Le Code du travail encadre généralement les relations entre le salarié et son employeur. Ce cadre légal concerne entre autres la loyauté pendant et après la durée du contrat de travail. Quand on travaille en portage salarial, deux niveaux de relations contractuelles sont à prendre en compte :

  • La relation de droit commercial entre le client final et la société de portage salarial, par l’intermédiaire du contrat de prestation.
  • Celle qui régit l’interaction entre le salarié indépendant (vous) et votre société de portage à travers votre convention de portage. Ceci peut être un contrat à durée déterminée ou bien un contrat à durée indéterminée. Il est justifié de matérialiser le contrat commercial susdit par un simple avenant au contrat défini auparavant.

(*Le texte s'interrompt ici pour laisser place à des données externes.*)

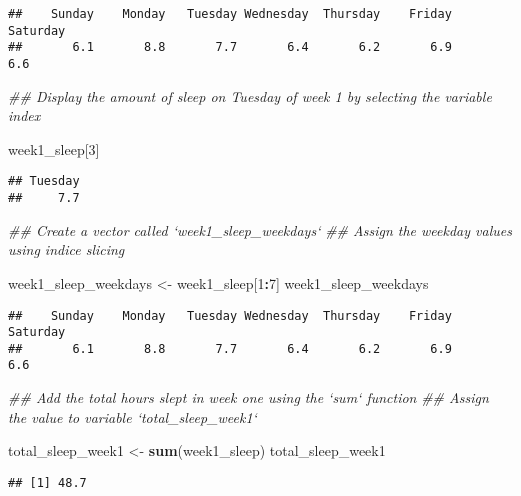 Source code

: \documentclass[
]{article}
\newenvironment{Shaded}{\begin{snugshade}}{\end{snugshade}}
\newcommand{\CommentTok}[1]{\textcolor[rgb]{0.56,0.35,0.01}{\textit{#1}}}
\newcommand{\DecValTok}[1]{\textcolor[rgb]{0.00,0.00,0.81}{#1}}
\newcommand{\KeywordTok}[1]{\textcolor[rgb]{0.13,0.29,0.53}{\textbf{#1}}}
\newcommand{\NormalTok}[1]{#1}
\newcommand{\OperatorTok}[1]{\textcolor[rgb]{0.81,0.36,0.00}{\textbf{#1}}}
\newcommand{\StringTok}[1]{\textcolor[rgb]{0.31,0.60,0.02}{#1}}
\begin{document}
\begin{verbatim}
##    Sunday    Monday   Tuesday Wednesday  Thursday    Friday  Saturday 
##       6.1       8.8       7.7       6.4       6.2       6.9       6.6
\end{verbatim}

\begin{Shaded}
\begin{Highlighting}[]
\CommentTok{## Display the amount of sleep on Tuesday of week 1 by selecting the variable index}

\NormalTok{week1_sleep[}\DecValTok{3}\NormalTok{]}
\end{Highlighting}
\end{Shaded}

\begin{verbatim}
## Tuesday 
##     7.7
\end{verbatim}

\begin{Shaded}
\begin{Highlighting}[]
\CommentTok{## Create a vector called `week1_sleep_weekdays`}
\CommentTok{## Assign the weekday values using indice slicing}

\NormalTok{week1_sleep_weekdays <-}\StringTok{ }\NormalTok{week1_sleep[}\DecValTok{1}\OperatorTok{:}\DecValTok{7}\NormalTok{]}
\NormalTok{week1_sleep_weekdays}
\end{Highlighting}
\end{Shaded}

\begin{verbatim}
##    Sunday    Monday   Tuesday Wednesday  Thursday    Friday  Saturday 
##       6.1       8.8       7.7       6.4       6.2       6.9       6.6
\end{verbatim}

\begin{Shaded}
\begin{Highlighting}[]
\CommentTok{## Add the total hours slept in week one using the `sum` function}
\CommentTok{## Assign the value to variable `total_sleep_week1`}

\NormalTok{total_sleep_week1 <-}\StringTok{ }\KeywordTok{sum}\NormalTok{(week1_sleep)}
\NormalTok{total_sleep_week1}
\end{Highlighting}
\end{Shaded}

\begin{verbatim}
## [1] 48.7
\end{verbatim}
\end{document}
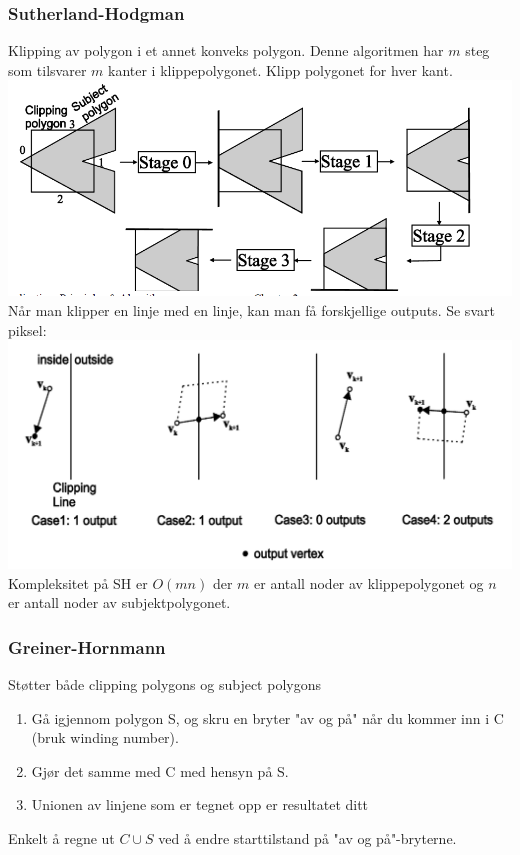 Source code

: \subsubsection{Sutherland-Hodgman}
Klipping av polygon i et annet konveks polygon. Denne algoritmen har $m$ steg som tilsvarer $m$ kanter i klippepolygonet. Klipp polygonet for hver kant.
\\ \includegraphics[width=\textwidth]{Bilder/sh.png}
Når man klipper en linje med en linje, kan man få forskjellige outputs. Se svart piksel:
\\ \includegraphics[width=\textwidth]{Bilder/sho.png}
Kompleksitet på SH er $O(mn)$ der $m$ er antall noder av klippepolygonet og $n$ er antall noder av subjektpolygonet.

\subsubsection{Greiner-Hornmann}
Støtter både clipping polygons og subject polygons
\begin{enumerate}
    \item Gå igjennom polygon S, og skru en bryter "av og på" når du kommer inn i C (bruk winding number).
    \item Gjør det samme med C med hensyn på S.
    \item Unionen av linjene som er tegnet opp er resultatet ditt
\end{enumerate}
Enkelt å regne ut $C \cup S$ ved å endre starttilstand på "av og på"-bryterne.

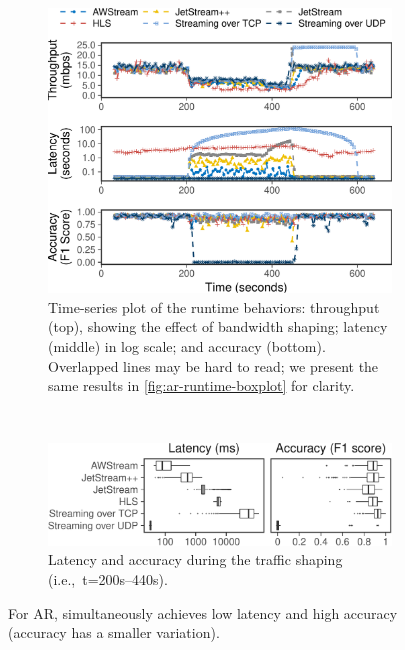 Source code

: \begin{figure}[t]
  \begin{subfigure}[t]{\columnwidth}
    \centering
    \includegraphics[width=0.95\columnwidth]{figures/runtime_darknet-timeseries.pdf}
    \caption{Time-series plot of the runtime behaviors: throughput (top),
      showing the effect of bandwidth shaping; latency (middle) in log scale;
      and accuracy (bottom). Overlapped lines may be hard to read; we present
      the same results in \autoref{fig:ar-runtime-boxplot} for clarity.}
    \label{fig:ar-runtime-timeseries}
  \end{subfigure}
  \vspace{0.2em}
  \\
  \begin{subfigure}[t]{\columnwidth}
    \centering
    \includegraphics[width=\columnwidth]{figures/runtime_darknet-boxplot.pdf}
    \caption{Latency and accuracy during the traffic shaping
      (i.e.,~t=200s--440s).}
    \label{fig:ar-runtime-boxplot}
  \end{subfigure}
  \caption{For AR, \sysname{} simultaneously achieves low latency and high
    accuracy (accuracy has a smaller variation).}
  \label{fig:ar-runtime}
  \vspace{-0.8em}
\end{figure}


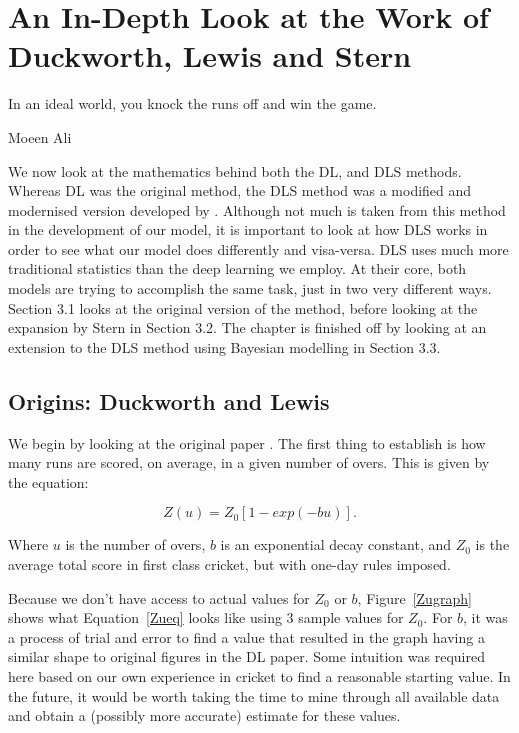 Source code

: \chapter{An In-Depth Look at the Work of Duckworth, Lewis and Stern}

\epigraph{In an ideal world, you knock the runs off and win the game.}{Moeen Ali}

We now look at the mathematics behind both the DL, and DLS methods. Whereas DL was the original
method, the DLS method was a modified and modernised version developed by \cite{stern}. Although not much is taken from this method 
in the development of our model, it is important to look at how DLS works in order to see what our model does differently 
and visa-versa. DLS uses much more traditional statistics than the deep learning we employ. At their core, both models are trying to accomplish 
the same task, just in two very different ways. \\

Section 3.1 looks at the original version of the method, before looking at the expansion by Stern in Section 3.2. The chapter is finished 
off by looking at an extension to the DLS method using Bayesian modelling in Section 3.3.

\section{Origins: Duckworth and Lewis}
We begin by looking at the original paper \cite{duckworth}. The first thing to establish is how many runs are scored,
on average, in a given number of overs. This is given by the equation:

\begin{equation}
    Z(u) = Z_0[1-exp(-bu)].
    \label{Zueq}  
\end{equation}

Where $u$ is the number of overs, $b$ is an exponential decay constant, and $Z_0$ is the
average total score in first class cricket, but with one-day rules imposed.  

Because we don't have access to actual values for $Z_0$ or $b$, Figure~\ref{Zugraph} shows what Equation~\ref{Zueq} looks 
like using 3 sample values for $Z_0$. For $b$, it was a process of trial and error to find a value
that resulted in the graph having a similar shape to original figures in the DL paper. Some intuition was required here 
based on our own experience in cricket to find a reasonable starting value. In the future, it would be worth taking the time to 
mine through all available data and obtain a (possibly more accurate) estimate for these values. 

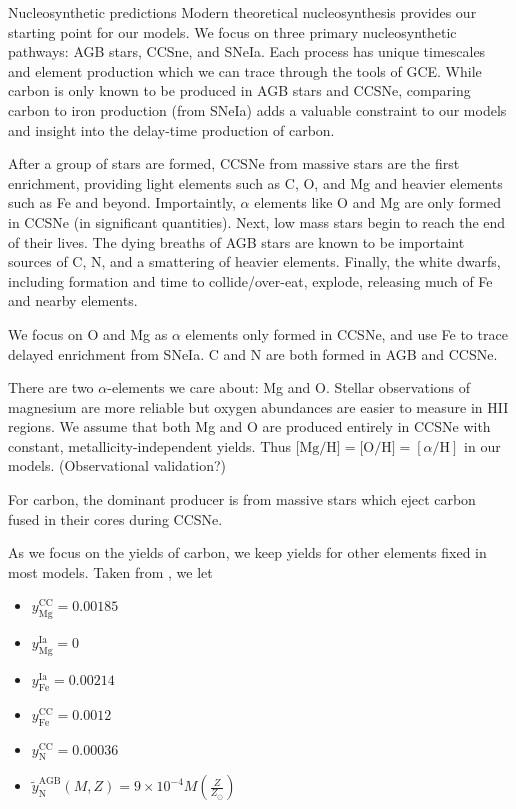 \documentclass[12pt,oneside]{report}
\begin{document}
Nucleosynthetic predictions 
Modern theoretical nucleosynthesis provides our starting point for our models.  We focus on three primary nucleosynthetic pathways: AGB stars, CCSne, and SNeIa. Each process has unique timescales and element production which we can trace through the tools of GCE. While carbon is only known to be produced in AGB stars and CCSNe, comparing carbon to iron production (from SNeIa) adds a valuable constraint to our models and insight into the delay-time production of carbon.

After a group of stars are formed, CCSNe from massive stars are the first enrichment, providing light elements such as C, O, and Mg and heavier elements such as Fe and beyond. Importaintly, $\alpha$ elements like O and Mg are only formed in CCSNe (in significant quantities). Next, low mass stars begin to reach the end of their lives. The dying breaths of AGB stars are known to be importaint sources of C, N, and a smattering of heavier elements.  Finally, the white dwarfs, including formation and time to collide/over-eat, explode, releasing much of Fe and nearby elements. 

We focus on O and Mg as $\alpha$ elements only formed in CCSNe, and use Fe to
trace delayed enrichment from SNeIa. C and N are both formed in AGB and CCSNe.

There are two $\alpha$-elements we care about: Mg and O. Stellar observations
of magnesium are more reliable but oxygen abundances are easier to measure in
HII regions. We assume that both Mg and O are produced entirely in CCSNe with
constant, metallicity-independent yields. Thus $\text{[Mg/H]} = \text{[O/H]} =
[\alpha/\text{H}]$ in our models. (Observational validation?)

For carbon, the dominant producer is from massive stars which eject carbon fused in their cores during CCSNe. 

As we focus on the yields of carbon, we keep yields for other elements fixed in
most models. Taken from \citet{james+21, james+22}, we let
\begin{itemize}
    \item $y_\text{Mg}^\text{CC} = 0.00185$
    \item $y_\text{Mg}^\text{Ia} = 0$
    \item $y_\text{Fe}^\text{Ia} = 0.00214$
    \item $y_\text{Fe}^\text{CC} = 0.0012$
    \item $y_\text{N}^\text{CC} = 0.00036$
    \item $\tilde{y}_\text{N}^\text{AGB}(M, Z) = 9\times 10^{-4} M \left(\frac{Z}{Z_\odot}\right)$
\end{itemize}
\end{document}
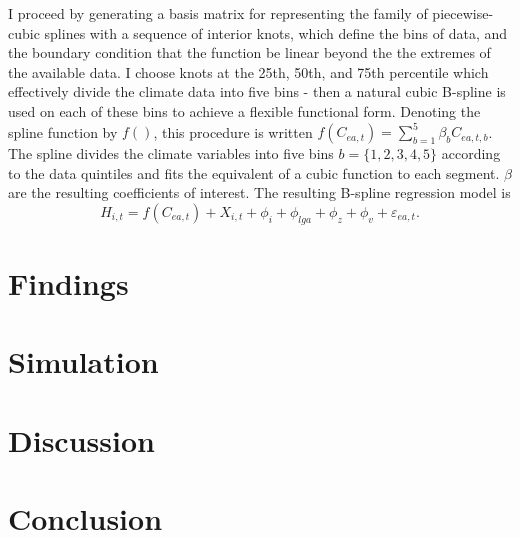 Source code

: \documentclass[a4paper,12pt]{article}
\theoremstyle{plain}
\theoremstyle{definition}
\theoremstyle{definition}
\theoremstyle{definition}
\theoremstyle{definition}
\begin{document}
I proceed by generating a basis matrix for representing the family of piecewise-cubic splines with a sequence of interior knots, which define the bins of data, and the boundary condition that the function be linear beyond the the extremes of the available data. I choose knots at the 25th, 50th, and 75th percentile which effectively divide the climate data into five bins - then a natural cubic B-spline is used on each of these bins to achieve a flexible functional form. Denoting the spline function by $f()$, this procedure is written $f(C_{ea,t})=\sum_{b=1}^5 \beta_b C_{ea,t,b}$. The spline divides the climate variables into five bins $b=\{1,2,3,4,5\}$ according to the data quintiles and fits the equivalent of a cubic function to each segment. $\beta$ are the resulting coefficients of interest. The resulting B-spline regression model is
\begin{equation}
    H_{i,t}= f(C_{ea,t}) + X_{i,t} + \phi_i + \phi_{lga} + \phi_z + \phi_v + \varepsilon_{ea,t}.
\end{equation}

\section{Findings}
\label{sec:findings}

\section{Simulation}
\label{sec:simulation}

\section{Discussion}
\label{sec:discussion}

\section{Conclusion}
\label{sec:conclusion}



\newpage
\small



\newpage
\appendix
\end{document}

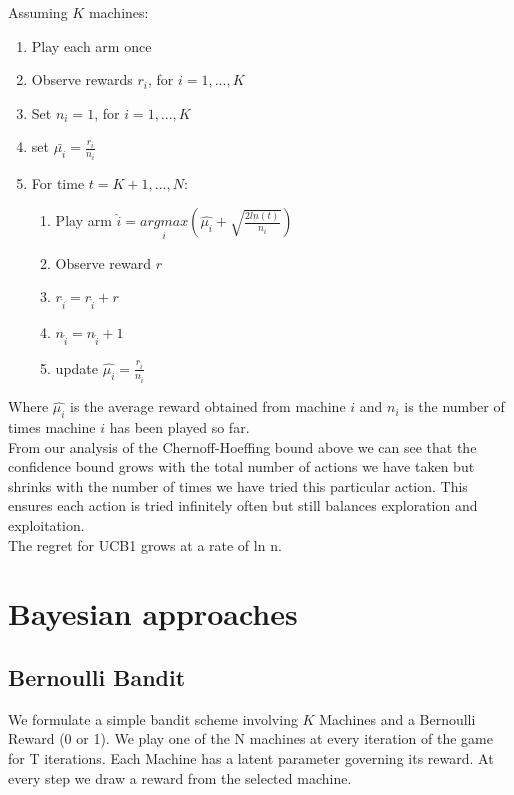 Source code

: \documentclass{article}
\begin{document}
Assuming $K$ machines:

\begin{enumerate}
\item Play each arm once
\item Observe rewards $r_i$, for $i = 1, ..., K$
\item Set $n_i = 1$, for $i = 1, ..., K$
\item set $\bar{\mu_{i}} = \frac{r_i}{n_i}$
\item For time $t = K+1, ..., N$:
	\begin{enumerate}
		\item Play arm $\hat{i} = \underset{i}{argmax}(\hat{\mu_{i}} + \sqrt{\frac{2 ln (t)}{n_i}})$
		\item Observe reward $r$
		\item $r_{\hat{i}} = r_{\hat{i}} + r$
		\item $n_{\hat{i}} = n_{\hat{i}} + 1$
		\item update $\hat{\mu_{i}} = \frac{r_{\hat{i}}}{n_{\hat{i}}}$
	\end{enumerate}
\end{enumerate}

Where $\hat{\mu_{i}}$ is the average reward obtained from machine $i$ and $n_i$ is the number of times machine $i$ has been played so far.\\

From our analysis of the Chernoff-Hoeffing bound above we can see that the confidence bound grows with the total number of actions we have taken but shrinks with the number of times we have tried this particular action. This ensures each action is tried infinitely often but still balances exploration and exploitation.\\

The regret for UCB1 grows at a rate of ln n.\\

\section{Bayesian approaches}

\subsection{Bernoulli Bandit}

We formulate a simple bandit scheme involving $K$ Machines and a Bernoulli Reward (0 or 1). We play one of the N machines at every iteration of the game for T iterations. Each Machine has a latent parameter governing its reward. At every step we draw a reward from the selected machine.\\
\end{document}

En ce qui concerne le contrat conclu entre votre société de portage et vous même, il est possible qu’elle vous demande éventuellement une exclusivité de salariat. Mais est-ce légal ? Que dit la convention collective en matière de la clause de non-concurrence ?

L’accord de branche à travers la convention collective

Dans son article 24, « Clause de non-concurrence et d’exclusivité », la convention collective de branche des salariés en portage salarial du 22 mars 2017 est claire, ou presque.

« Le contrat de travail ne peut comporter pendant son exécution de clause d’exclusivité ou de non-concurrence, de telles clauses étant incompatibles avec l’autonomie du salarié porté, sauf dans le cas de l’existence d’une telle clause dans les contrats de prestations qui engagent l’EPS et par voie de conséquence le salarié. »

Dans les faits, il ne faut pas oublier que si  un salarié porté fait appel à une société de portage salarial, c’est bien qu’il souhaite profiter de son autonomie tout en étant salarié.

Le client final n’a donc aucun intérêt à chercher à vous imposer une telle limite. À la base, si vous disposez de l’expertise recherchée c’est parce que vous l’avez acquise auprès d’autres contractants. Et le cadre juridique fixe une durée maximale au contrat de prestation de services de trois ans. Ceci doit être respecté sous peine de requalification du cadre de votre activité professionnelle.